Data excerpts

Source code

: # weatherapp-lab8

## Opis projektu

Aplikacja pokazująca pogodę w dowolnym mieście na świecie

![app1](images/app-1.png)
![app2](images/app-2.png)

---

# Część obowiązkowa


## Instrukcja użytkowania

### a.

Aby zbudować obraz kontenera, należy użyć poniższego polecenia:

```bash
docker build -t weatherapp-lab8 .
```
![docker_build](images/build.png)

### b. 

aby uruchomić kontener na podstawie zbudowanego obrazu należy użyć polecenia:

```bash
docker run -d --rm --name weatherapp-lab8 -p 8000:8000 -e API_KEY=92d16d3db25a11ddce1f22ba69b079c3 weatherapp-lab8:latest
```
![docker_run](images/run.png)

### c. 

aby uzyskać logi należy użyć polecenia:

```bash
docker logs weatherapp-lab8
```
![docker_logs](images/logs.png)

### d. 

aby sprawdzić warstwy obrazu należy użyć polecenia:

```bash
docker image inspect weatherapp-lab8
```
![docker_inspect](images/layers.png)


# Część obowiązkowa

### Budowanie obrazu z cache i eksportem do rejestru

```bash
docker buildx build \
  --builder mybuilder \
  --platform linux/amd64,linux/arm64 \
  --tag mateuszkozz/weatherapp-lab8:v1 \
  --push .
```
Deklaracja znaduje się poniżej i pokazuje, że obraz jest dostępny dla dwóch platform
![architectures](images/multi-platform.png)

## Activity
Once you have read the records above, set every one of them down again exactly.

## Result of the exercise
Source code

: # weatherapp-lab8

## Opis projektu

Aplikacja pokazująca pogodę w dowolnym mieście na świecie

![app1](images/app-1.png)
![app2](images/app-2.png)

---

# Część obowiązkowa


## Instrukcja użytkowania

### a.

Aby zbudować obraz kontenera, należy użyć poniższego polecenia:

```bash
docker build -t weatherapp-lab8 .
```
![docker_build](images/build.png)

### b. 

aby uruchomić kontener na podstawie zbudowanego obrazu należy użyć polecenia:

```bash
docker run -d --rm --name weatherapp-lab8 -p 8000:8000 -e API_KEY=92d16d3db25a11ddce1f22ba69b079c3 weatherapp-lab8:latest
```
![docker_run](images/run.png)

### c. 

aby uzyskać logi należy użyć polecenia:

```bash
docker logs weatherapp-lab8
```
![docker_logs](images/logs.png)

### d. 

aby sprawdzić warstwy obrazu należy użyć polecenia:

```bash
docker image inspect weatherapp-lab8
```
![docker_inspect](images/layers.png)


# Część obowiązkowa

### Budowanie obrazu z cache i eksportem do rejestru

```bash
docker buildx build \
  --builder mybuilder \
  --platform linux/amd64,linux/arm64 \
  --tag mateuszkozz/weatherapp-lab8:v1 \
  --push .
```
Deklaracja znaduje się poniżej i pokazuje, że obraz jest dostępny dla dwóch platform
![architectures](images/multi-platform.png)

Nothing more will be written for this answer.